On LMR, and statically predicting moves

matthewlai · Post by **matthewlai** » Tue Aug 25, 2015 8:31 pm

In my last thread about probability-based search (http://www.talkchess.com/forum/viewtopic.php?t=57092), there was some discussion on LMR. I am starting a new thread since it's fundamentally a separate issue.

How does LMR work? Fundamentally, the idea is that when we do move ordering, we sort moves that are more likely to be the best towards the front, and we want to spend proportionally more time on moves that are more likely the best than moves that are less likely to be the best, given the parent position.

In traditional chess engines, the probability distribution is not explicit. When the move ordering returns "A, B, C, D, E", there's no way to tell whether it's "50%, 49%, 0.5%, 0.3%, 0.2%" or "22%, 21%, 20%, 19%, 18%". Obviously the correct reduction schedule is very different for these 2 cases.

Most programs use a fixed reduction schedule (except for Stockfish, which has a few tables and adjustments). That works on average because we know that the probability distribution is monotonically decreasing, so we are right more often than we are wrong, when we just apply a simple constant reduction schedule.

But can we do better?

When we do the move sorting, we already had more information. We knew which ones came from hash, good capture, killer, or history (and what the history is). Why throw away all that information and reduce everything to a simple ranking, before deciding on the reductions?

Why not estimate a probability distribution instead, and use that for both sorting and reducing?
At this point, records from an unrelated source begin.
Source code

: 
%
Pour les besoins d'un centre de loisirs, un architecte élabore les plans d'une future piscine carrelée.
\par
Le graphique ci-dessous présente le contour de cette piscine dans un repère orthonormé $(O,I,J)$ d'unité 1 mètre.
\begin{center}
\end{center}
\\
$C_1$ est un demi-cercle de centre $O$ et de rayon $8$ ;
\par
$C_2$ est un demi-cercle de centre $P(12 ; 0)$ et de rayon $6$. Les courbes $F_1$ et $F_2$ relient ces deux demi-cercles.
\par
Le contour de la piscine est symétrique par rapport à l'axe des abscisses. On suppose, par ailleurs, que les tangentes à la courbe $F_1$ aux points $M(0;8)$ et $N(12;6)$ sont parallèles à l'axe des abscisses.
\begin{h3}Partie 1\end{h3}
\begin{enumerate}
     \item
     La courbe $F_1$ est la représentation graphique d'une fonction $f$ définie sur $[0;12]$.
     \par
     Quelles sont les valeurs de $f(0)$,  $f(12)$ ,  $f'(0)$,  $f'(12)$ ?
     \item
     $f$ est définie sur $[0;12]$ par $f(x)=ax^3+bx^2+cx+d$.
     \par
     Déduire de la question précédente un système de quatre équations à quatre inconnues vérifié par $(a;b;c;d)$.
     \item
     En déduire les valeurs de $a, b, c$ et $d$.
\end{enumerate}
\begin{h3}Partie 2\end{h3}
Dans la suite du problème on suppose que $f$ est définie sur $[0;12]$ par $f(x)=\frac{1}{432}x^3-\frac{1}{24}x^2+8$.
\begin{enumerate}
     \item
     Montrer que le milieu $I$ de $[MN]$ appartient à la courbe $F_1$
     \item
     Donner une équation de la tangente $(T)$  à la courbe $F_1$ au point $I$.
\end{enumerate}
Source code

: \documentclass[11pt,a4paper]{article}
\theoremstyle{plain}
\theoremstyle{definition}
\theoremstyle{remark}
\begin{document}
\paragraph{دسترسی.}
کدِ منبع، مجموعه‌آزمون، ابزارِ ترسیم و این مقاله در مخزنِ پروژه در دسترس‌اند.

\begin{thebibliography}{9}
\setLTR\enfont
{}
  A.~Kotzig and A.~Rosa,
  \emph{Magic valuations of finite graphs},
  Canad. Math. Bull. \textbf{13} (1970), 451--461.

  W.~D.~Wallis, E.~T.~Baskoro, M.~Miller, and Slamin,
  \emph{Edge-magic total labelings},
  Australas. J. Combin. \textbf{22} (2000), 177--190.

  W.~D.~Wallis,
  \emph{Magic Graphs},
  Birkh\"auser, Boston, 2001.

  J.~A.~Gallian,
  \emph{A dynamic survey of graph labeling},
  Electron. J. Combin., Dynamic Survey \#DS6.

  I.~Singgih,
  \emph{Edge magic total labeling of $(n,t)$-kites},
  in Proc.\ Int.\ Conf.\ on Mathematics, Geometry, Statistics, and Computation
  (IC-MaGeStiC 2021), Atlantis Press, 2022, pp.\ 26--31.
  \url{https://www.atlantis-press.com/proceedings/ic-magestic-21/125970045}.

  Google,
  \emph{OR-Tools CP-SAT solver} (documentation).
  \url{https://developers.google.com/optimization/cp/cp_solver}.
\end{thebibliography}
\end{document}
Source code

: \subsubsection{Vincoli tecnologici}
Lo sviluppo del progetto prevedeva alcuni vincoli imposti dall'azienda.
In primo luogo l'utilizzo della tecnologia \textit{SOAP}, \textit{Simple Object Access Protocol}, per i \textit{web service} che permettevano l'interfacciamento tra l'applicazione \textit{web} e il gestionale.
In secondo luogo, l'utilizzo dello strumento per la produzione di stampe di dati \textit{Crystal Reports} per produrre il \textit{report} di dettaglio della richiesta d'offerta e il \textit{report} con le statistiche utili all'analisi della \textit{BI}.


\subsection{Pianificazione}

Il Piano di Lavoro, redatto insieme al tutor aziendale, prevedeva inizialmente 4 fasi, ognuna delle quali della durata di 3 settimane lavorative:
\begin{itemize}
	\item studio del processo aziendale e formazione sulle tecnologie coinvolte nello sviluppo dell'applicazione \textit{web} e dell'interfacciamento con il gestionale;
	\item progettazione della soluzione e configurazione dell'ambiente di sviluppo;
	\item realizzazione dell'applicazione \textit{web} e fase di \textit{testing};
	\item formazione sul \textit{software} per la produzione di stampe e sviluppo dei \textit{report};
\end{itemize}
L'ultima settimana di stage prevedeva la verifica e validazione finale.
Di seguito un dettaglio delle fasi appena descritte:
How to estimate the probability distribution from all those information? I have no idea. Fortunately for me, I don't have to worry about that too much, because Giraffe is learning it by herself.
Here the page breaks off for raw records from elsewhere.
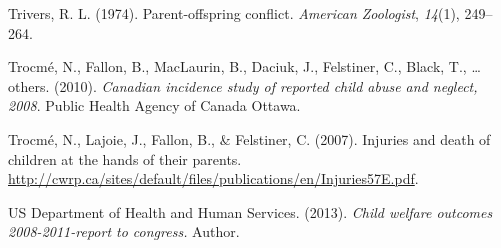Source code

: \documentclass[review]{elsarticle}\usepackage[]{graphicx}\usepackage[]{color}
\begin{document}
Trivers, R. L. (1974). Parent-offspring conflict. \emph{American
Zoologist}, \emph{14}(1), 249--264.

Trocm{é}, N., Fallon, B., MacLaurin, B., Daciuk, J., Felstiner, C.,
Black, T., \ldots{} others. (2010). \emph{Canadian incidence study of
reported child abuse and neglect, 2008}. Public Health Agency of Canada
Ottawa.

Trocm{é}, N., Lajoie, J., Fallon, B., \& Felstiner, C. (2007). Injuries
and death of children at the hands of their parents.
\url{http://cwrp.ca/sites/default/files/publications/en/Injuries57E.pdf}.

US Department of Health and Human Services. (2013). \emph{Child welfare
outcomes 2008-2011-report to congress.} Author.
\end{document}
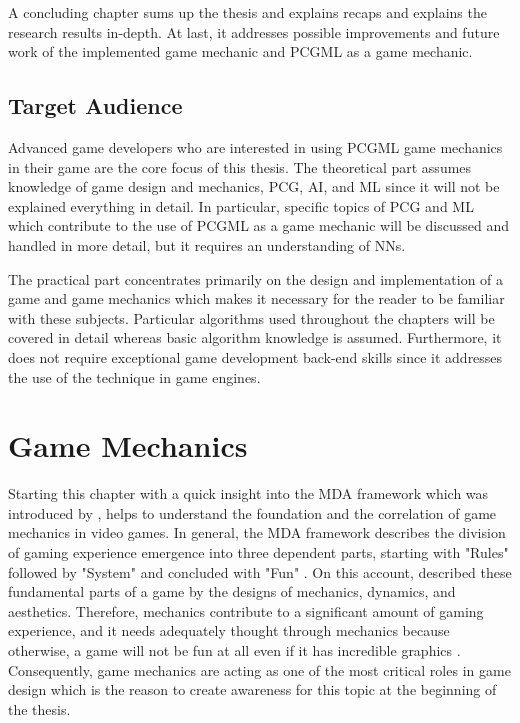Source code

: \documentclass[MGS,Master,english]{twbook}%
\begin{document}
A concluding chapter sums up the thesis and explains recaps and explains the research results in-depth. At last, it addresses possible improvements and future work of the implemented game mechanic and PCGML as a game mechanic.

\section{Target Audience}
Advanced game developers who are interested in using PCGML game mechanics in their game are the core focus of this thesis. The theoretical part assumes knowledge of game design and mechanics, PCG, \ac{AI}, and ML since it will not be explained everything in detail. In particular, specific topics of PCG and ML which contribute to the use of PCGML as a game mechanic will be discussed and handled in more detail, but it requires an understanding of \acp{NN}.

The practical part concentrates primarily on the design and implementation of a game and game mechanics which makes it necessary for the reader to be familiar with these subjects. Particular algorithms used throughout the chapters will be covered in detail whereas basic algorithm knowledge is assumed. Furthermore, it does not require exceptional game development back-end skills since it addresses the use of the technique in game engines.

%
%
\clearpage
\chapter{Game Mechanics} \label{gameMechanicsChapter}
Starting this chapter with a quick insight into the \ac{MDA} framework which was introduced by \citep{mechanic::MDA}, helps to understand the foundation and the correlation of game mechanics in video games. In general, the MDA framework describes the division of gaming experience emergence into three dependent parts, starting with "Rules" followed by "System" and concluded with "Fun" \cite{mechanic::MDA}.  On this account, \citep{mechanic::MDA} described these fundamental parts of a game by the designs of mechanics, dynamics, and aesthetics. Therefore, mechanics contribute to a significant amount of gaming experience, and it needs adequately thought through mechanics because otherwise, a game will not be fun at all even if it has incredible graphics \cite{gameDesign::gameMechanicsAdvancedGameDesign}. Consequently, game mechanics are acting as one of the most critical roles in game design which is the reason to create awareness for this topic at the beginning of the thesis.
\end{document}
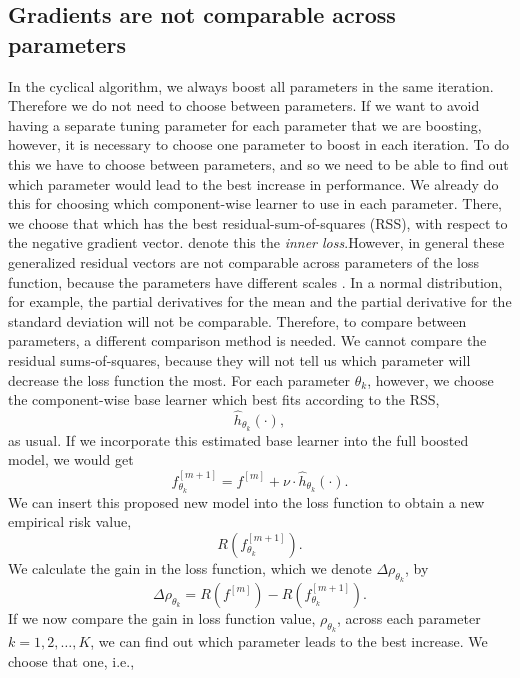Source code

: \subsection{Gradients are not comparable across parameters}
In the cyclical algorithm, we always boost all parameters in the same iteration. Therefore we do not need to choose between parameters. If we want to avoid having a separate tuning parameter for each parameter that we are boosting, however, it is necessary to choose one parameter to boost in each iteration. To do this we have to choose between parameters, and so we need to be able to find out which parameter would lead to the best increase in performance. We already do this for choosing which component-wise learner to use in each parameter. There, we choose that which has the best residual-sum-of-squares (RSS), with respect to the negative gradient vector. \citet{thomas2018} denote this the \textit{inner loss}.However, in general these generalized residual vectors are not comparable across parameters of the loss function, because the parameters have different scales \citep{thomas2018}. In a normal distribution, for example, the partial derivatives for the mean and the partial derivative for the standard deviation will not be comparable. Therefore, to compare between parameters, a different comparison method is needed. We cannot compare the residual sums-of-squares, because they will not tell us which parameter will decrease the loss function the most. For each parameter $\theta_k$, however, we choose the component-wise base learner which best fits according to the RSS,
\begin{equation}
    \hat{h}_{\theta_k}(\cdot),
\end{equation}
as usual. If we incorporate this estimated base learner into the full boosted model, we would get
\begin{equation}
    f^{[m+1]}_{\theta_k}=f^{[m]}+\nu\cdot\hat{h}_{\theta_k}(\cdot).
\end{equation}
We can insert this proposed new model into the loss function to obtain a new empirical risk value,
\begin{equation}
    R(f^{[m+1]}_{\theta_k}).
\end{equation}
We calculate the gain in the loss function, which we denote $\Delta\rho_{\theta_k}$, by
\begin{equation}
    \Delta\rho_{\theta_k}=R(f^{[m]})-R(f^{[m+1]}_{\theta_k}).
\end{equation}
If we now compare the gain in loss function value, $\rho_{\theta_k}$, across each parameter $k=1,2,\ldots,K$, we can find out which parameter leads to the best increase. We choose that one, i.e.,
I haven't quite figured out how to incorporate path-dependent information, yet, but here's some results with no path-dependent info (model is a neural network of course) -

Code: Select all

0&#58; 15.67% &#40;15.67&#41;
1&#58; 10.64% &#40;26.31&#41;
2&#58; 7.28% &#40;33.59&#41;
3&#58; 4.79% &#40;38.38&#41;
4&#58; 3.72% &#40;42.1&#41;
5&#58; 2.98% &#40;45.08&#41;
6&#58; 2.18% &#40;47.26&#41;
7&#58; 2.07% &#40;49.33&#41;
8&#58; 1.41% &#40;50.74&#41;
9&#58; 1.57% &#40;52.31&#41;
10&#58; 1.32% &#40;53.63&#41;
11&#58; 1.17% &#40;54.8&#41;
12&#58; 0.98% &#40;55.78&#41;
13&#58; 0.85% &#40;56.63&#41;
14&#58; 0.77% &#40;57.4&#41;
15&#58; 0.62% &#40;58.02&#41;
16&#58; 0.46% &#40;58.48&#41;
17&#58; 0.4% &#40;58.88&#41;
18&#58; 0.32% &#40;59.2&#41;
19&#58; 0.26% &#40;59.46&#41;
Average Confidence&#58; 0.152621

From the predicted rankings, the first move happens to be the actual best move 15.67% of the time. Second move 10.64%, etc.
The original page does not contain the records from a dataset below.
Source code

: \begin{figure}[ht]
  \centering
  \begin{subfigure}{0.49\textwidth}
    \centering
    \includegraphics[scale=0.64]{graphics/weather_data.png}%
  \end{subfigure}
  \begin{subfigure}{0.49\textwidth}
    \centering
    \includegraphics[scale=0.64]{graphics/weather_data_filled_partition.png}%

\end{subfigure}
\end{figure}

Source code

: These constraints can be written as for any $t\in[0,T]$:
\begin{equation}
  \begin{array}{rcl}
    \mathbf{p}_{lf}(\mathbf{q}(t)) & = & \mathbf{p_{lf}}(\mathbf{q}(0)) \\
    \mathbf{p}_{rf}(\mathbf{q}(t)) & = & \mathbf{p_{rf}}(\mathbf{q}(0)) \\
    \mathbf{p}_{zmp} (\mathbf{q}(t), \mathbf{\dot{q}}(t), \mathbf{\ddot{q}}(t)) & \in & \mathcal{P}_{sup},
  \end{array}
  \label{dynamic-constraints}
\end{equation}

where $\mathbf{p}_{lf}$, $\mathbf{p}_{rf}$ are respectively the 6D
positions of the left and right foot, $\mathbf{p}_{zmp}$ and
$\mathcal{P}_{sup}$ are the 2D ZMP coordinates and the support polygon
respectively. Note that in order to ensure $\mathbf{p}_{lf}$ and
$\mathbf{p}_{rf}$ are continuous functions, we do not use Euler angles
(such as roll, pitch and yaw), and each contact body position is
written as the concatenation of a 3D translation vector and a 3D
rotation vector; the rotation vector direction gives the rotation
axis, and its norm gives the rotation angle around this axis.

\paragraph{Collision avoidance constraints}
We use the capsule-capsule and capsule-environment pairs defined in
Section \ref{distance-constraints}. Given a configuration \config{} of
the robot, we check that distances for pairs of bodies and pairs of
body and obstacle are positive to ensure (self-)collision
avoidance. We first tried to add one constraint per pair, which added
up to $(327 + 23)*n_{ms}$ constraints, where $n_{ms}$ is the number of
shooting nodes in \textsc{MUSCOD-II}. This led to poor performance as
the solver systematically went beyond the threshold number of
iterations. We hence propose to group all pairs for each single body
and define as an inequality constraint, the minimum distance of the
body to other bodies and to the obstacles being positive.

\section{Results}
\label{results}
Each ranking also comes with a probability distribution. The actual best move, on average, has a predicted probability of 15.26%.

This only includes positions where the best move is not a SEE-winning capture (most of them are regular quiet moves, and a few are sacrifices).

Some programs do things like sorting moves toward the centre first, or by eval change, etc. It should be possible to get better ordering by spending more time on statistical things like how in the opening, pawn moves are more likely to be best than king moves, etc. It may actually be beneficial to spend more time on statically evaluating moves in addition to positions.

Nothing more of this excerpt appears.